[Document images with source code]
^^^^^^^^

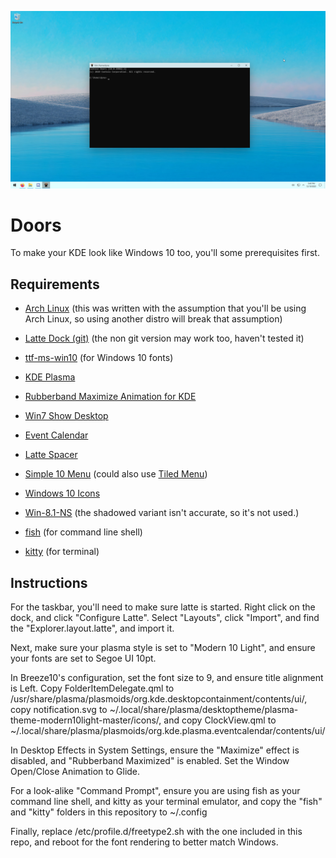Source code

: ![Preview of desktop](preview.png)
# Doors

To make your KDE look like Windows 10 too, you'll some prerequisites first.
## Requirements

 - [Arch Linux](https://www.archlinux.org/) (this was written with the
   assumption that you'll be using Arch Linux, so using another distro
   will break that assumption)
   
 -  [Latte Dock
   (git)](https://aur.archlinux.org/packages/latte-dock-git/) (the non
   git version may work too, haven't tested it)
   
 -  [ttf-ms-win10](https://aur.archlinux.org/packages/ttf-ms-win10/) (for
   Windows 10 fonts)
   
 -  [KDE Plasma](https://wiki.archlinux.org/index.php/KDE#Installation)
   
 -  [Rubberband Maximize Animation for
   KDE](https://store.kde.org/p/1270407)
   
 -  [Win7 Show Desktop](https://store.kde.org/p/1100895)
   
 -  [Event Calendar](https://store.kde.org/p/998901)
   
 -  [Latte Spacer](https://store.kde.org/p/1287102)
   
 -  [Simple 10
   Menu](https://github.com/fauzie811/plasma-applet-simple10menu) (could
   also use [Tiled Menu](https://store.kde.org/p/1160672/))
   
 -  [Windows 10 Icons](https://github.com/B00merang-Artwork/Windows-10)
   
 -  [Win-8.1-NS](https://store.kde.org/p/1084938) (the shadowed variant
   isn't accurate, so it's not used.)
   
 -  [fish](https://www.archlinux.org/packages/community/x86_64/fish/) (for command line shell)
 
 -  [kitty](https://www.archlinux.org/packages/community/x86_64/kitty/) (for terminal)

## Instructions
For the taskbar, you'll need to make sure latte is started. Right click on the dock, and click "Configure Latte". Select "Layouts", click "Import", and find the "Explorer.layout.latte", and import it.

Next, make sure your plasma style is set to "Modern 10 Light", and ensure your fonts are set to Segoe UI 10pt.

In Breeze10's configuration, set the font size to 9, and ensure title alignment is Left.
Copy FolderItemDelegate.qml to /usr/share/plasma/plasmoids/org.kde.desktopcontainment/contents/ui/, copy notification.svg to ~/.local/share/plasma/desktoptheme/plasma-theme-modern10light-master/icons/, and copy ClockView.qml to ~/.local/share/plasma/plasmoids/org.kde.plasma.eventcalendar/contents/ui/

In Desktop Effects in System Settings, ensure the "Maximize" effect is disabled, and "Rubberband Maximized" is enabled. Set the Window Open/Close Animation to Glide.

For a look-alike "Command Prompt", ensure you are using fish as your command line shell, and kitty as your terminal emulator, and copy the "fish" and "kitty" folders in this repository to ~/.config

Finally, replace /etc/profile.d/freetype2.sh with the one included in this repo, and reboot for the font rendering to better match Windows.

^^^^^^^^

[Prompt]
Only the lines above starting with the one with "will break that assumption)" and going through the one with "In Breeze10's configuration, set" are to be copied, word for word and with both ends kept.

[Written answer]
   will break that assumption)
   
 -  [Latte Dock
   (git)](https://aur.archlinux.org/packages/latte-dock-git/) (the non
   git version may work too, haven't tested it)
   
 -  [ttf-ms-win10](https://aur.archlinux.org/packages/ttf-ms-win10/) (for
   Windows 10 fonts)
   
 -  [KDE Plasma](https://wiki.archlinux.org/index.php/KDE#Installation)
   
 -  [Rubberband Maximize Animation for
   KDE](https://store.kde.org/p/1270407)
   
 -  [Win7 Show Desktop](https://store.kde.org/p/1100895)
   
 -  [Event Calendar](https://store.kde.org/p/998901)
   
 -  [Latte Spacer](https://store.kde.org/p/1287102)
   
 -  [Simple 10
   Menu](https://github.com/fauzie811/plasma-applet-simple10menu) (could
   also use [Tiled Menu](https://store.kde.org/p/1160672/))
   
 -  [Windows 10 Icons](https://github.com/B00merang-Artwork/Windows-10)
   
 -  [Win-8.1-NS](https://store.kde.org/p/1084938) (the shadowed variant
   isn't accurate, so it's not used.)
   
 -  [fish](https://www.archlinux.org/packages/community/x86_64/fish/) (for command line shell)
 
 -  [kitty](https://www.archlinux.org/packages/community/x86_64/kitty/) (for terminal)

## Instructions
For the taskbar, you'll need to make sure latte is started. Right click on the dock, and click "Configure Latte". Select "Layouts", click "Import", and find the "Explorer.layout.latte", and import it.

Next, make sure your plasma style is set to "Modern 10 Light", and ensure your fonts are set to Segoe UI 10pt.

In Breeze10's configuration, set the font size to 9, and ensure title alignment is Left.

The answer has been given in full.